WHAT YOU WILL DO: The answer is to be the lines of the material from its start through the line containing "- **Model Training**: A", each copied exactly; no pictures.
—————
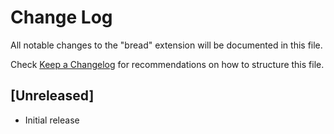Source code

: # Change Log

All notable changes to the "bread" extension will be documented in this file.

Check [Keep a Changelog](http://keepachangelog.com/) for recommendations on how to structure this file.

## [Unreleased]

- Initial release
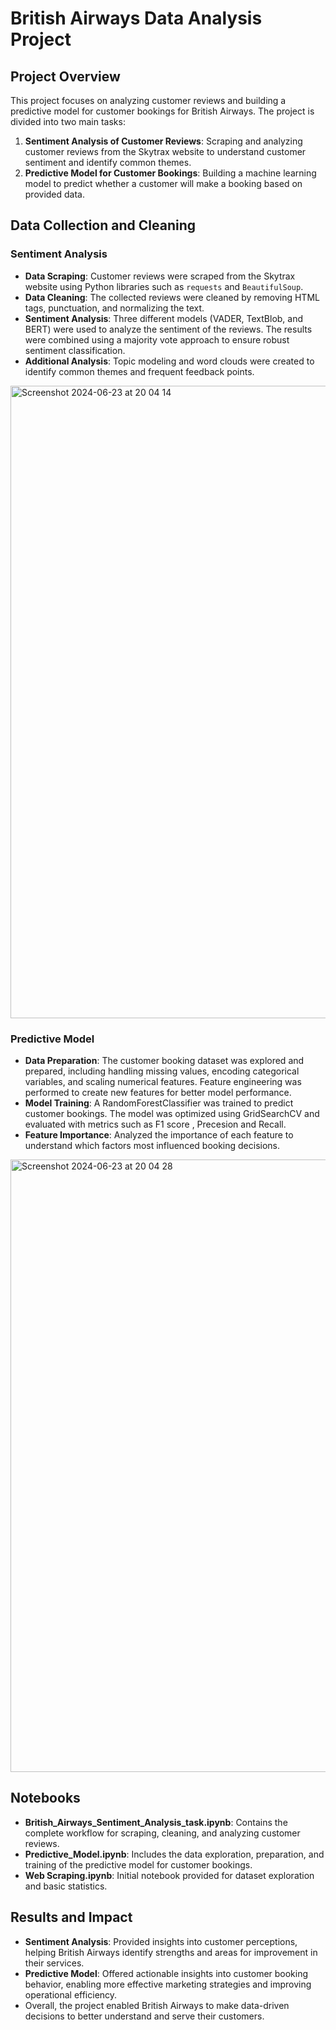 
# British Airways Data Analysis Project

## Project Overview
This project focuses on analyzing customer reviews and building a predictive model for customer bookings for British Airways. The project is divided into two main tasks:

1. **Sentiment Analysis of Customer Reviews**: Scraping and analyzing customer reviews from the Skytrax website to understand customer sentiment and identify common themes.
2. **Predictive Model for Customer Bookings**: Building a machine learning model to predict whether a customer will make a booking based on provided data.

## Data Collection and Cleaning

### Sentiment Analysis
- **Data Scraping**: Customer reviews were scraped from the Skytrax website using Python libraries such as `requests` and `BeautifulSoup`.
- **Data Cleaning**: The collected reviews were cleaned by removing HTML tags, punctuation, and normalizing the text.
- **Sentiment Analysis**: Three different models (VADER, TextBlob, and BERT) were used to analyze the sentiment of the reviews. The results were combined using a majority vote approach to ensure robust sentiment classification.
- **Additional Analysis**: Topic modeling and word clouds were created to identify common themes and frequent feedback points.
<img width="1012" alt="Screenshot 2024-06-23 at 20 04 14" src="https://github.com/JoshuaNwachi/British-Airways-Data-Analysis-Project/assets/43007969/c84d7782-66a5-4148-8fd2-440ff86cea4a">

### Predictive Model
- **Data Preparation**: The customer booking dataset was explored and prepared, including handling missing values, encoding categorical variables, and scaling numerical features. Feature engineering was performed to create new features for better model performance.
- **Model Training**: A RandomForestClassifier was trained to predict customer bookings. The model was optimized using GridSearchCV and evaluated with metrics such as F1 score , Precesion and Recall.
- **Feature Importance**: Analyzed the importance of each feature to understand which factors most influenced booking decisions.
<img width="980" alt="Screenshot 2024-06-23 at 20 04 28" src="https://github.com/JoshuaNwachi/British-Airways-Data-Analysis-Project/assets/43007969/dda3445b-294b-4649-a3e4-361e6380a1b7">

## Notebooks
- **British_Airways_Sentiment_Analysis_task.ipynb**: Contains the complete workflow for scraping, cleaning, and analyzing customer reviews.
- **Predictive_Model.ipynb**: Includes the data exploration, preparation, and training of the predictive model for customer bookings.
- **Web Scraping.ipynb**: Initial notebook provided for dataset exploration and basic statistics.

## Results and Impact
- **Sentiment Analysis**: Provided insights into customer perceptions, helping British Airways identify strengths and areas for improvement in their services.
- **Predictive Model**: Offered actionable insights into customer booking behavior, enabling more effective marketing strategies and improving operational efficiency.
- Overall, the project enabled British Airways to make data-driven decisions to better understand and serve their customers.

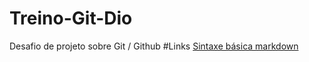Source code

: # Treino-Git-Dio
Desafio de projeto sobre Git / Github
#Links
[Sintaxe básica markdown](https://www.markdownguide.org/)
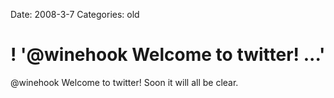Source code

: Date: 2008-3-7
Categories: old

# ! '@winehook Welcome to twitter! ...'

@winehook Welcome to twitter! Soon it will all be clear.
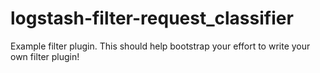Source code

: # logstash-filter-request_classifier
Example filter plugin. This should help bootstrap your effort to write your own filter plugin!
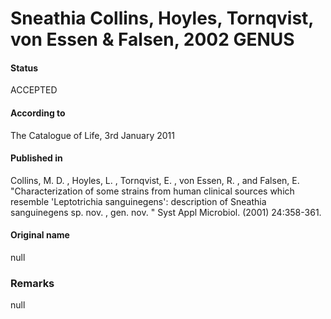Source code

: Sneathia Collins, Hoyles, Tornqvist, von Essen & Falsen, 2002 GENUS
=======

#### Status
ACCEPTED

#### According to
The Catalogue of Life, 3rd January 2011

#### Published in
Collins, M. D. , Hoyles, L. , Tornqvist, E. , von Essen, R. , and Falsen, E. "Characterization of some strains from human clinical sources which resemble 'Leptotrichia sanguinegens': description of Sneathia sanguinegens sp. nov. , gen. nov. " Syst Appl Microbiol. (2001) 24:358-361.

#### Original name
null

### Remarks
null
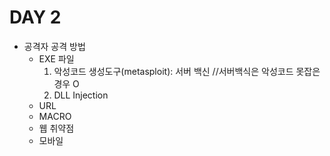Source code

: # DAY 2

* 공격자 공격 방법
  - EXE 파일
    1. 악성코드 생성도구(metasploit): 서버 백신 //서버백식은 악성코드 못잡은 경우 O
    2. DLL Injection
  - URL
  - MACRO
  - 웹 취약점
  - 모바일
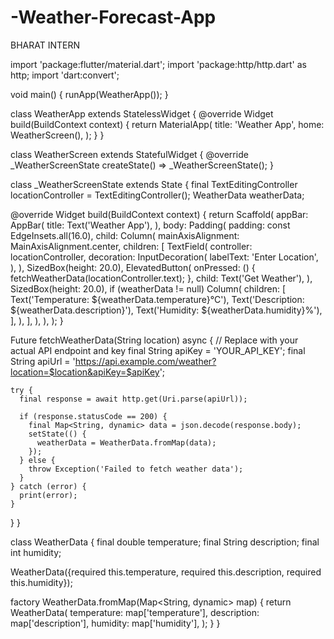 # -Weather-Forecast-App
BHARAT INTERN

import 'package:flutter/material.dart';
import 'package:http/http.dart' as http;
import 'dart:convert';

void main() {
  runApp(WeatherApp());
}

class WeatherApp extends StatelessWidget {
  @override
  Widget build(BuildContext context) {
    return MaterialApp(
      title: 'Weather App',
      home: WeatherScreen(),
    );
  }
}

class WeatherScreen extends StatefulWidget {
  @override
  _WeatherScreenState createState() => _WeatherScreenState();
}

class _WeatherScreenState extends State<WeatherScreen> {
  final TextEditingController locationController = TextEditingController();
  WeatherData weatherData;

  @override
  Widget build(BuildContext context) {
    return Scaffold(
      appBar: AppBar(
        title: Text('Weather App'),
      ),
      body: Padding(
        padding: const EdgeInsets.all(16.0),
        child: Column(
          mainAxisAlignment: MainAxisAlignment.center,
          children: [
            TextField(
              controller: locationController,
              decoration: InputDecoration(
                labelText: 'Enter Location',
              ),
            ),
            SizedBox(height: 20.0),
            ElevatedButton(
              onPressed: () {
                fetchWeatherData(locationController.text);
              },
              child: Text('Get Weather'),
            ),
            SizedBox(height: 20.0),
            if (weatherData != null)
              Column(
                children: [
                  Text('Temperature: ${weatherData.temperature}°C'),
                  Text('Description: ${weatherData.description}'),
                  Text('Humidity: ${weatherData.humidity}%'),
                ],
              ),
          ],
        ),
      ),
    );
  }

  Future<void> fetchWeatherData(String location) async {
    // Replace with your actual API endpoint and key
    final String apiKey = 'YOUR_API_KEY';
    final String apiUrl = 'https://api.example.com/weather?location=$location&apiKey=$apiKey';

    try {
      final response = await http.get(Uri.parse(apiUrl));

      if (response.statusCode == 200) {
        final Map<String, dynamic> data = json.decode(response.body);
        setState(() {
          weatherData = WeatherData.fromMap(data);
        });
      } else {
        throw Exception('Failed to fetch weather data');
      }
    } catch (error) {
      print(error);
    }
  }
}

class WeatherData {
  final double temperature;
  final String description;
  final int humidity;

  WeatherData({required this.temperature, required this.description, required this.humidity});

  factory WeatherData.fromMap(Map<String, dynamic> map) {
    return WeatherData(
      temperature: map['temperature'],
      description: map['description'],
      humidity: map['humidity'],
    );
  }
}
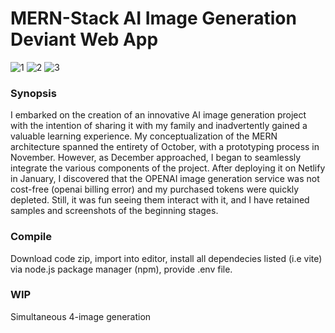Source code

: # MERN-Stack AI Image Generation Deviant Web App

![1](https://user-images.githubusercontent.com/97220909/220256691-3da87f81-5077-4d9b-aa33-61ac3dec6689.png)
![2](https://user-images.githubusercontent.com/97220909/220256696-0b083a7d-1fca-417a-a749-72e690377093.png)
![3](https://user-images.githubusercontent.com/97220909/220256698-9573ff6f-f7b5-43a4-b09f-edcbf999d2dd.png)

### Synopsis 
I embarked on the creation of an innovative AI image generation project with the intention of sharing it with my family and inadvertently gained a valuable learning experience. My conceptualization of the MERN architecture spanned the entirety of October, with a prototyping process in November. However, as December approached, I began to seamlessly integrate the various components of the project. After deploying it on Netlify in January, I discovered that the OPENAI image generation service was not cost-free (openai billing error) and my purchased tokens were quickly depleted. Still, it was fun seeing them interact with it, and I have retained samples and screenshots of the beginning stages.

### Compile

Download code zip, import into editor, install all dependecies listed (i.e vite) via node.js package manager (npm), provide .env file.

### WIP

Simultaneous 4-image generation
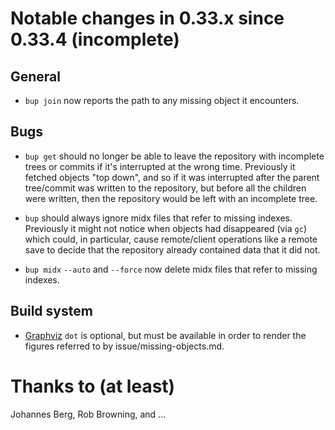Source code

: Notable changes in 0.33.x since 0.33.4 (incomplete)
===================================================

General
-------

* `bup join` now reports the path to any missing object it encounters.

Bugs
----

* `bup get` should no longer be able to leave the repository with
  incomplete trees or commits if it's interrupted at the wrong time.
  Previously it fetched objects "top down", and so if it was
  interrupted after the parent tree/commit was written to the
  repository, but before all the children were written, then the
  repository would be left with an incomplete tree.

* `bup` should always ignore midx files that refer to missing indexes.
  Previously it might not notice when objects had disappeared (via
  `gc`) which could, in particular, cause remote/client operations
  like a remote save to decide that the repository already contained
  data that it did not.

* `bup midx` `--auto` and `--force` now delete midx files that refer
  to missing indexes.

Build system
------------

* [Graphviz](https://graphviz.org) `dot` is optional, but must be
  available in order to render the figures referred to by
  issue/missing-objects.md.

Thanks to (at least)
====================

Johannes Berg, Rob Browning, and ...
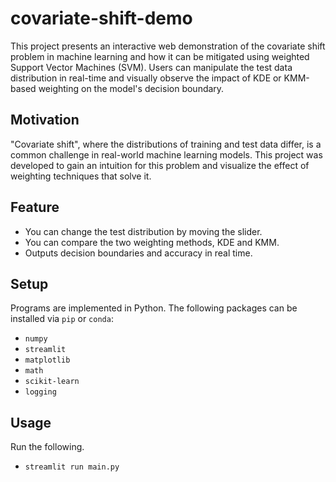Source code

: # covariate-shift-demo
This project presents an interactive web demonstration of the covariate shift problem in machine learning and how it can be mitigated using weighted Support Vector Machines (SVM). Users can manipulate the test data distribution in real-time and visually observe the impact of KDE or KMM-based weighting on the model's decision boundary.


## Motivation
"Covariate shift", where the distributions of training and test data differ, is a common challenge in real-world machine learning models. This project was developed to gain an intuition for this problem and visualize the effect of weighting techniques that solve it.


## Feature
- You can change the test distribution by moving the slider.
- You can compare the two weighting methods, KDE and KMM.
- Outputs decision boundaries and accuracy in real time.

## Setup
Programs are implemented in Python.
The following packages can be installed via `pip` or `conda`:

- `numpy`
- `streamlit`
- `matplotlib`
- `math`
- `scikit-learn`
- `logging`


## Usage
Run the following.
- `streamlit run main.py`
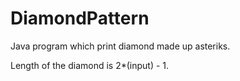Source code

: # DiamondPattern
Java program which print diamond made up asteriks.

Length of the diamond is 2*(input) - 1.
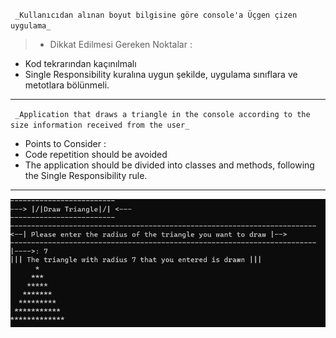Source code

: ` _Kullanıcıdan alınan boyut bilgisine göre console'a Üçgen çizen uygulama_`

> * Dikkat Edilmesi Gereken Noktalar :
* Kod tekrarından kaçınılmalı
* Single Responsibility kuralına uygun şekilde, uygulama sınıflara ve metotlara bölünmeli.
---
` _Application that draws a triangle in the console according to the size information received from the user_`

* Points to Consider :
* Code repetition should be avoided
* The application should be divided into classes and methods, following the Single Responsibility rule.
***
![Triangle](triangle.png)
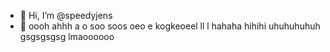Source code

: - 👋 Hi, I’m @speedyjens
- 👀 oooh
ahhh a o  soo soos oeo e
kogkeoeel ll l
hahaha
hihihi
uhuhuhuhuh
gsgsgsgsg
lmaoooooo
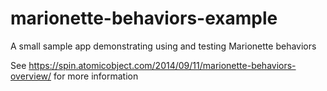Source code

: marionette-behaviors-example
============================

A small sample app demonstrating using and testing Marionette behaviors

See https://spin.atomicobject.com/2014/09/11/marionette-behaviors-overview/ for more information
—————
FINAL ANSWER:
Source code

: # Change Log

All notable changes to the "bread" extension will be documented in this file.

Check [Keep a Changelog](http://keepachangelog.com/) for recommendations on how to structure this file.

## [Unreleased]

- Initial release
# British Airways Data Analysis Project

## Project Overview
This project focuses on analyzing customer reviews and building a predictive model for customer bookings for British Airways. The project is divided into two main tasks:

1. **Sentiment Analysis of Customer Reviews**: Scraping and analyzing customer reviews from the Skytrax website to understand customer sentiment and identify common themes.
2. **Predictive Model for Customer Bookings**: Building a machine learning model to predict whether a customer will make a booking based on provided data.

## Data Collection and Cleaning

### Sentiment Analysis
- **Data Scraping**: Customer reviews were scraped from the Skytrax website using Python libraries such as `requests` and `BeautifulSoup`.
- **Data Cleaning**: The collected reviews were cleaned by removing HTML tags, punctuation, and normalizing the text.
- **Sentiment Analysis**: Three different models (VADER, TextBlob, and BERT) were used to analyze the sentiment of the reviews. The results were combined using a majority vote approach to ensure robust sentiment classification.
- **Additional Analysis**: Topic modeling and word clouds were created to identify common themes and frequent feedback points.
<img width="1012" alt="Screenshot 2024-06-23 at 20 04 14" src="https://github.com/JoshuaNwachi/British-Airways-Data-Analysis-Project/assets/43007969/c84d7782-66a5-4148-8fd2-440ff86cea4a">

### Predictive Model
- **Data Preparation**: The customer booking dataset was explored and prepared, including handling missing values, encoding categorical variables, and scaling numerical features. Feature engineering was performed to create new features for better model performance.
- **Model Training**: A RandomForestClassifier was trained to predict customer bookings. The model was optimized using GridSearchCV and evaluated with metrics such as F1 score , Precesion and Recall.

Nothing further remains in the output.